■ WHAT THIS TASK INVOLVES
When you transcribe the listing that follows, keep every line exact and skip any picture.

■ MATERIAL PROVIDED
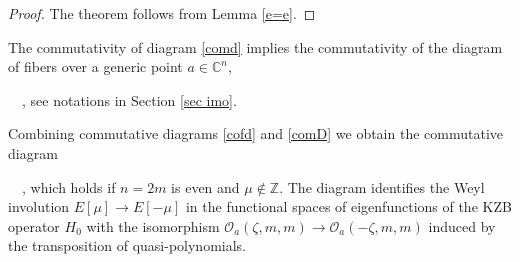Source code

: \documentclass[12pt]{amsart}
\numberwithin{equation}{section}
\theoremstyle{definition}
\let\mc\mathcal
\def\C{{\mathbb C}}
\def\Z{{\mathbb Z}}
\def\B{{\mc B}}
\def\O{{\mc O}}
\def\O{{\mc O}}
\begin{document}
\begin{proof}
The theorem follows from Lemma \ref{e=e}.
\end{proof}

The commutativity of diagram \eqref{comd} implies the commutativity of the 
diagram of fibers over a generic point $a\in\C^n$,
\bean
\label{cofd}
  \ \ ,
\eean
see notations in Section \ref{sec imo}. 

Combining commutative diagrams \eqref{cofd} and \eqref{comD} we obtain the commutative
diagram
\bean
\label{cofd}
  \ \ ,
\eean
which holds if $n=2m$ is even and $\mu\notin\Z$. The diagram 
identifies the Weyl involution $E[\mu]\to E[-\mu]$ in the functional spaces
of eigenfunctions of the KZB operator $H_0$ 
with the isomorphism $\O_a(\zeta, m,m)\to \O_a(-\zeta, m,m)$
induced by the transposition  of quasi-polynomials.
\end{document}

■ OUTPUT FOR THIS TASK
Source code

: \documentclass[12pt]{amsart}
\numberwithin{equation}{section}
\theoremstyle{definition}
\let\mc\mathcal
\def\C{{\mathbb C}}
\def\Z{{\mathbb Z}}
\def\B{{\mc B}}
\def\O{{\mc O}}
\def\O{{\mc O}}
\begin{document}
\begin{proof}
The theorem follows from Lemma \ref{e=e}.
\end{proof}

The commutativity of diagram \eqref{comd} implies the commutativity of the 
diagram of fibers over a generic point $a\in\C^n$,
\bean
\label{cofd}
  \ \ ,
\eean
see notations in Section \ref{sec imo}. 

Combining commutative diagrams \eqref{cofd} and \eqref{comD} we obtain the commutative
diagram
\bean
\label{cofd}
  \ \ ,
\eean
which holds if $n=2m$ is even and $\mu\notin\Z$. The diagram 
identifies the Weyl involution $E[\mu]\to E[-\mu]$ in the functional spaces
of eigenfunctions of the KZB operator $H_0$ 
with the isomorphism $\O_a(\zeta, m,m)\to \O_a(-\zeta, m,m)$
induced by the transposition  of quasi-polynomials.
\end{document}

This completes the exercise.